[[ MATERIALS PROVIDED, beginning ]]

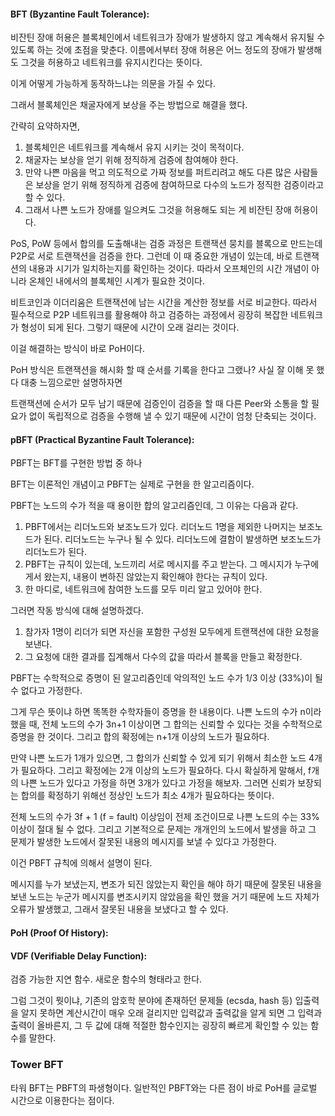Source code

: #### BFT (Byzantine Fault Tolerance): 
비잔틴 장애 허용은 블록체인에서 네트워크가 장애가 발생하지 않고 계속해서 유지될 수 있도록 하는 것에 초점을 맞춘다.
이름에서부터 장애 허용은
어느 정도의 장애가 발생해도 그것을 허용하고 네트워크를 유지시킨다는 뜻이다.

이게 어떻게 가능하게 동작하느냐는 의문을 가질 수 있다.

그래서 블록체인은 채굴자에게 보상을 주는 방법으로 해결을 했다.

간략히 요약하자면,
1. 블록체인은 네트워크를 계속해서 유지 시키는 것이 목적이다.
2. 채굴자는 보상을 얻기 위해 정직하게 검증에 참여해야 한다. 
3. 만약 나쁜 마음을 먹고 의도적으로 가짜 정보를 퍼트리려고 해도 다른 많은 사람들은 보상을 얻기 위해 정직하게 검증에 참여하므로 다수의 노드가 정직한 검증이라고 할 수 있다.
4. 그래서 나쁜 노드가 장애를 일으켜도 그것을 허용해도 되는 게 비잔틴 장애 허용이다.

PoS, PoW 등에서 합의를 도출해내는 검증 과정은
트랜잭션 뭉치를 블록으로 만드는데 
P2P로 서로 트랜잭션을 검증을 한다. 
그런데 이 때 중요한 개념이 있는데, 바로 트랜잭션의 내용과 시기가 일치하는지를 확인하는 것이다.
따라서 오프체인의 시간 개념이 아니라 온체인 내에서의 블록체인 시계가 필요한 것이다.

비트코인과 이더리움은 트랜잭션에 남는 시간을 계산한 정보를 서로 비교한다.
따라서 필수적으로 P2P 네트워크를 활용해야 하고 검증하는 과정에서 굉장히 복잡한 네트워크가 형성이 되게 된다. 
그렇기 때문에 시간이 오래 걸리는 것이다.

이걸 해결하는 방식이 바로 PoH이다.

PoH 방식은 트랜잭션을 해시화 할 때 순서를 기록을 한다고 그랬나?
사실 잘 이해 못 했다
대충 느낌으로만 설명하자면

트랜잭션에 순서가 모두 남기 때문에 
검증인이 검증을 할 때 
다른 Peer와 소통을 할 필요가 없이 독립적으로 검증을 수행해 낼 수 있기 때문에 시간이 엄청 단축되는 것이다.

#### pBFT (Practical Byzantine Fault Tolerance):
PBFT는 BFT를 구현한 방법 중 하나

BFT는 이론적인 개념이고 PBFT는 실제로 구현을 한 알고리즘이다.

PBFT는 노드의 수가 적을 때 용이한 합의 알고리즘인데, 그 이유는 다음과 같다.

1. PBFT에서는 리더노드와 보조노드가 있다. 리더노드 1명을 제외한 나머지는 보조노드가 된다. 리더노드는 누구나 될 수 있다. 리더노드에 결함이 발생하면 보조노드가 리더노드가 된다.
2. PBFT는 규칙이 있는데, 노드끼리 서로 메시지를 주고 받는다. 그 메시지가 누구에게서 왔는지, 내용이 변하진 않았는지 확인해야 한다는 규칙이 있다.
3. 한 마디로, 네트워크에 참여한 노드를 모두 미리 알고 있어야 한다.

그러면 작동 방식에 대해 설명하겠다.
1. 참가자 1명이 리더가 되면 자신을 포함한 구성원 모두에게 트랜잭션에 대한 요청을 보낸다.
2. 그 요청에 대한 결과를 집계해서 다수의 값을 따라서 블록을 만들고 확정한다.

PBFT는 수학적으로 증명이 된 알고리즘인데
악의적인 노드 수가 1/3 이상 (33%)이 될 수 없다고 가정한다.

그게 무슨 뜻이냐 하면
똑똑한 수학자들이 증명을 한 내용이다.
나쁜 노드의 수가 n이라 했을 때, 전체 노드의 수가 3n+1 이상이면 그 합의는 신뢰할 수 있다는 것을 수학적으로 증명을 한 것이다.
그리고 합의 확정에는 n+1개 이상의 노드가 필요하다.

만약 나쁜 노드가 1개가 있으면, 그 합의가 신뢰할 수 있게 되기 위해서 최소한 노드 4개가 필요하다.
그리고 확정에는 2개 이상의 노드가 필요하다.
다시 확실하게 말해서, f개의 나쁜 노드가 있다고 가정을 하면 3개가 있다고 가정을 해보자.
그러면 신뢰가 보장되는 합의를 확정하기 위해선 정상인 노드가 최소 4개가 필요하다는 뜻이다.

전체 노드의 수가 3f + 1 (f = fault) 이상임이 전제 조건이므로 
나쁜 노드의 수는 33% 이상이 절대 될 수 없다.
그리고 기본적으로 문제는 개개인의 노드에서 발생을 하고 그 문제가 발생한 노드에서 잘못된 내용의 메시지를 보낼 수 있다고 가정한다.

이건 PBFT 규칙에 의해서 설명이 된다.

메시지를 누가 보냈는지, 변조가 되진 않았는지 확인을 해야 하기 때문에
잘못된 내용을 보낸 노드는 누군가 메시지를 변조시키지 않았음을 확인 했을 거기 때문에
노드 자체가 오류가 발생했고, 그래서 잘못된 내용을 보냈다고 할 수 있다.

#### PoH (Proof Of History): 

#### VDF (Verifiable Delay Function):
검증 가능한 지연 함수.
새로운 함수의 형태라고 한다.

그럼 그것이 뭣이냐,
기존의 암호학 분야에 존재하던 문제들 (ecsda, hash 등)
입출력을 알지 못하면 계산시간이 매우 오래 걸리지만
입력값과 출력값을 알게 되면 
그 입력과 출력이 올바른지, 그 두 값에 대해 적절한 함수인지는
굉장히 빠르게 확인할 수 있는 함수를 말한다.





### Tower BFT
타워 BFT는 PBFT의 파생형이다.
일반적인 PBFT와는 다른 점이 바로 PoH를 글로벌 시간으로 이용한다는 점이다.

[[ MATERIALS PROVIDED, end ]]

### EXERCISE DIRECTIONS
Check the listing above for "않았는지". Show every line where it turns up.

### OUTPUT
2. PBFT는 규칙이 있는데, 노드끼리 서로 메시지를 주고 받는다. 그 메시지가 누구에게서 왔는지, 내용이 변하진 않았는지 확인해야 한다는 규칙이 있다.
메시지를 누가 보냈는지, 변조가 되진 않았는지 확인을 해야 하기 때문에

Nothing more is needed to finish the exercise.